> Task statement:
Beginning with the first line of the data below, reproduce every line unchanged, ending with the line that holds "of object attributes.".

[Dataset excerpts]
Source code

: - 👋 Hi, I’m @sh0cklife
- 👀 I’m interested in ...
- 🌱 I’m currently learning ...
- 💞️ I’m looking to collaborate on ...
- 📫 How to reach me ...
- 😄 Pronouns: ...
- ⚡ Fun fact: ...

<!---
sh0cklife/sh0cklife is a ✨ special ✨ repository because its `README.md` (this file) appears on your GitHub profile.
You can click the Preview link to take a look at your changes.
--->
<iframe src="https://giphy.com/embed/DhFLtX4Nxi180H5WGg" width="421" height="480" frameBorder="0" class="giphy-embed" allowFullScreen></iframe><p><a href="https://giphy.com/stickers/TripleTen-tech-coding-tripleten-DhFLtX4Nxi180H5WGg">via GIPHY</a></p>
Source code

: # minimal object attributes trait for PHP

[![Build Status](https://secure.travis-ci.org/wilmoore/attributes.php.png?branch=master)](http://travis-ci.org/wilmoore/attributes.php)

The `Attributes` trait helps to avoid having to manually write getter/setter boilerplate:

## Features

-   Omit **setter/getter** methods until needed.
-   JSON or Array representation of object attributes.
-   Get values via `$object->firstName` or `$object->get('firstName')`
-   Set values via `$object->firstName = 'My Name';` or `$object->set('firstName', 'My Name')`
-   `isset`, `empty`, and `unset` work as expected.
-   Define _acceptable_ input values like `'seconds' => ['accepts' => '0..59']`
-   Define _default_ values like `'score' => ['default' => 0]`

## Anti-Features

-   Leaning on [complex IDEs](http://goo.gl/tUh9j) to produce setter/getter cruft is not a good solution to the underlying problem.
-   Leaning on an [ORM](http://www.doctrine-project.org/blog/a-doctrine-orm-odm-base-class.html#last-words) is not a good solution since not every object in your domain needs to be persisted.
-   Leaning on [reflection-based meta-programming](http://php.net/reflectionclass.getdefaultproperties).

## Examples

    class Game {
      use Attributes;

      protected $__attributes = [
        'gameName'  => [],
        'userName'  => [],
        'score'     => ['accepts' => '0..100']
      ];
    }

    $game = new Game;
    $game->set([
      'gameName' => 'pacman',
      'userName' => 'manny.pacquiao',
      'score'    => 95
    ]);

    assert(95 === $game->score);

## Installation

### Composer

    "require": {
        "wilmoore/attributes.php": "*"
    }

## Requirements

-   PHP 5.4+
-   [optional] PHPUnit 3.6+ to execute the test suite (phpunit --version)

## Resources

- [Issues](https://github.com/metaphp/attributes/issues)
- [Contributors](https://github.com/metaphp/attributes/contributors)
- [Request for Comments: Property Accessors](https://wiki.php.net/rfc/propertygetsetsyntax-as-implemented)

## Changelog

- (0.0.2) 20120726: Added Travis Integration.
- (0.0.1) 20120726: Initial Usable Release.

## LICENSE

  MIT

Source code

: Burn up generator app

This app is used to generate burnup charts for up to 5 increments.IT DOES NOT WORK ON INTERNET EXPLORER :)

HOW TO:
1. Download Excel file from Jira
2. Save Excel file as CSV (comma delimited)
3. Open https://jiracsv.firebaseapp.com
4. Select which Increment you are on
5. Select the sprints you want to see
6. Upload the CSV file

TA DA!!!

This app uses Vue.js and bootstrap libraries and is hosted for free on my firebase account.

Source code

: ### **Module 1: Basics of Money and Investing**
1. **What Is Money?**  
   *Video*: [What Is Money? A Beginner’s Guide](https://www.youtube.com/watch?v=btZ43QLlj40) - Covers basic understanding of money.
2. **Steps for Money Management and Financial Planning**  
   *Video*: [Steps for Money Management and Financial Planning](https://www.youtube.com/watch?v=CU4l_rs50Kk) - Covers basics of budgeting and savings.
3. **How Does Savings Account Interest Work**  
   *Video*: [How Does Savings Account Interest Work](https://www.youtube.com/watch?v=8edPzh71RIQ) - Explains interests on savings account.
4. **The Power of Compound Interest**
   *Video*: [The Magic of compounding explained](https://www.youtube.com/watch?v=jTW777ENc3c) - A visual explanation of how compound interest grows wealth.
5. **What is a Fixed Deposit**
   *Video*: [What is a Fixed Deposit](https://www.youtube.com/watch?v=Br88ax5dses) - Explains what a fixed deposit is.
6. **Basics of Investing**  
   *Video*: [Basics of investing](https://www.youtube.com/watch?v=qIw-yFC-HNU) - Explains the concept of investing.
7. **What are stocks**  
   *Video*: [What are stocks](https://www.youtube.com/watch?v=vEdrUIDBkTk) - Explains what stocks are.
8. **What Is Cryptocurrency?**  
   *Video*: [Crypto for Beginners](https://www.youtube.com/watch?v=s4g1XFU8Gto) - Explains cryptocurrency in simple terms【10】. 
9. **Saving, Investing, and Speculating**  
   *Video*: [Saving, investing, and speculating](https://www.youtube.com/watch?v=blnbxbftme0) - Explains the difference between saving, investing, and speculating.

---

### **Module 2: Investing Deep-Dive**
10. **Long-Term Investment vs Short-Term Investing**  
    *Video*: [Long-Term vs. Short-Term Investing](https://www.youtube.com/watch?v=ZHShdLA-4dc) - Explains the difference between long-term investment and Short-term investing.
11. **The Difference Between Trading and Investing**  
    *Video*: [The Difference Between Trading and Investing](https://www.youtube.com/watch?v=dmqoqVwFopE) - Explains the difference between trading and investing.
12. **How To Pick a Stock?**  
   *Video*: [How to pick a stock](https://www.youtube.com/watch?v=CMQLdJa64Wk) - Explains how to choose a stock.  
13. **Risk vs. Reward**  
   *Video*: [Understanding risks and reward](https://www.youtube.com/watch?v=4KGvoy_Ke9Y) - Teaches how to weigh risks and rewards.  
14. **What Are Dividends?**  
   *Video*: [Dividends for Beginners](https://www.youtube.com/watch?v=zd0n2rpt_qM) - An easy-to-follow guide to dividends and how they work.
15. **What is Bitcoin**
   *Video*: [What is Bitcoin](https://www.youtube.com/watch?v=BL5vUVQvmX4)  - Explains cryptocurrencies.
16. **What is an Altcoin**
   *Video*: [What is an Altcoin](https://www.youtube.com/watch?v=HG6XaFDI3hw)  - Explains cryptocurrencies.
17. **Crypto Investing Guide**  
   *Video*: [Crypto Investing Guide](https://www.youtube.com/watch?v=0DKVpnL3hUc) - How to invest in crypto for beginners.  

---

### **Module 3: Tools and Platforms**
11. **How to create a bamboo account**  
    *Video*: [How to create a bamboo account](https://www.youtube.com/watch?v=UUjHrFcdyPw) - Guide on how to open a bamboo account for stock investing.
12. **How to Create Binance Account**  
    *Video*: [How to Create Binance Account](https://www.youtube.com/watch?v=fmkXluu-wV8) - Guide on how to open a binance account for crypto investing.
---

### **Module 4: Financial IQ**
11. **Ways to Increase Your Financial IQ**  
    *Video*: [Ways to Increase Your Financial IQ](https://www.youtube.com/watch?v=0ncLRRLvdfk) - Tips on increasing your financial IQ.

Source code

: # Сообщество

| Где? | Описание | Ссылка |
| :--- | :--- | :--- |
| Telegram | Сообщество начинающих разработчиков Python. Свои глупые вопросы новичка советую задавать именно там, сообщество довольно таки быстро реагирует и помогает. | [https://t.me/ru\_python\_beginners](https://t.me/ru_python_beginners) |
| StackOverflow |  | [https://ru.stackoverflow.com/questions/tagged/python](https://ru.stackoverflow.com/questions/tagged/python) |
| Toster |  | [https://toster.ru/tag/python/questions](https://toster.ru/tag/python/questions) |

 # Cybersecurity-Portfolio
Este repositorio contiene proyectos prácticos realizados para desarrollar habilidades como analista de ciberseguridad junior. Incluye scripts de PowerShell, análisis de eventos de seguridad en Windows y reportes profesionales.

> Expected output:
Source code

: - 👋 Hi, I’m @sh0cklife
- 👀 I’m interested in ...
- 🌱 I’m currently learning ...
- 💞️ I’m looking to collaborate on ...
- 📫 How to reach me ...
- 😄 Pronouns: ...
- ⚡ Fun fact: ...

<!---
sh0cklife/sh0cklife is a ✨ special ✨ repository because its `README.md` (this file) appears on your GitHub profile.
You can click the Preview link to take a look at your changes.
--->
<iframe src="https://giphy.com/embed/DhFLtX4Nxi180H5WGg" width="421" height="480" frameBorder="0" class="giphy-embed" allowFullScreen></iframe><p><a href="https://giphy.com/stickers/TripleTen-tech-coding-tripleten-DhFLtX4Nxi180H5WGg">via GIPHY</a></p>
Source code

: # minimal object attributes trait for PHP

[![Build Status](https://secure.travis-ci.org/wilmoore/attributes.php.png?branch=master)](http://travis-ci.org/wilmoore/attributes.php)

The `Attributes` trait helps to avoid having to manually write getter/setter boilerplate:

## Features

-   Omit **setter/getter** methods until needed.
-   JSON or Array representation of object attributes.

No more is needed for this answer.